The space industry has a good idea of the technological hurdles it has to climb before embarking on a Mars voyage, but what about those which are psychological?
A new paper published in American Psychologist provides an overview of NASA research on the personality traits necessary for being a good astronaut, and shows what the agency still has to learn before sending humans to the red planet.
There’s one insurmountable problem facing researchers: No one has ever attempted a trip to Mars. Sure, we know that the journey would necessarily entail being crammed in a ship much smaller than the International Space Station (ISS) for two to three years with little communication to family or mission control. But intellectualizing those conditions and experiencing them are very different. That’s not to say space agencies haven’t conducted long-term experiments to simulate the conditions, such as HERA at the Johnson Space Center, or HI-SEAS on the top of the Mauna Loa volcano in Hawaii, where simulations have lasted up to a year.
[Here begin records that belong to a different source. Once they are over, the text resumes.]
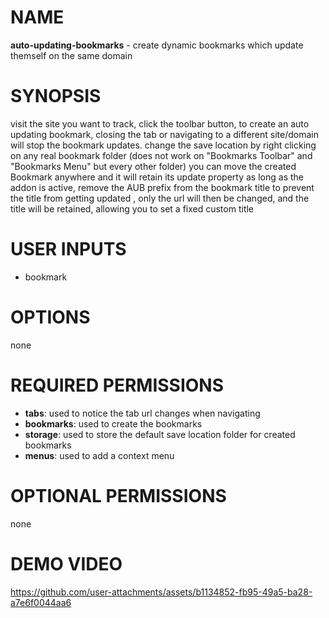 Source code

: # NAME

**auto-updating-bookmarks** - create dynamic bookmarks which update themself on the same domain 

# SYNOPSIS

visit the site you want to track, click the toolbar button, to create an auto updating bookmark, 
closing the tab or navigating to a different site/domain will stop the bookmark updates.
change the save location by right clicking on any real bookmark folder (does not work on "Bookmarks Toolbar" and "Bookmarks Menu" but every other folder) you can move the created Bookmark anywhere and it will retain its update property as long as the addon is active, remove the AUB prefix from the bookmark title to prevent the title from getting updated , only the url will then be changed, and the title will be retained, allowing you to set a fixed custom title

# USER INPUTS

- bookmark 

# OPTIONS

none

# REQUIRED PERMISSIONS

- **tabs**: used to notice the tab url changes when navigating
- **bookmarks**: used to create the bookmarks 
- **storage**: used to store the default save location folder for created bookmarks
- **menus**: used to add a context menu

# OPTIONAL PERMISSIONS

none

# DEMO VIDEO

https://github.com/user-attachments/assets/b1134852-fb95-49a5-ba28-a7e6f0044aa6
“It was a bit overwhelming at first,” saidMartha Lenio, commander of the HI-SEAS mission. “We didn’t really know where to look or what to say. Having all these people around is a bit difficult.”
The main limitation of studies like this is the absence of real danger. The participants know that they’ll be evacuated from the experiment if anything goes wrong, a luxury that can’t be afforded to astronauts traveling millions of miles from Earth.
Even the ISS can’t adequately replicate a Mars journey, considering it’s about the size of a four-story house, communication is instantaneous, and the Earth is constantly in sight.
It’s for these reasons NASA is trying to learn more about how it can select astronauts who won’t only be able to endure the journey on a personal level, but also work effectively as part of a team. Using the Big 5 model of personality, researchers have developed a broad model of personality traits that seem to predict success in space.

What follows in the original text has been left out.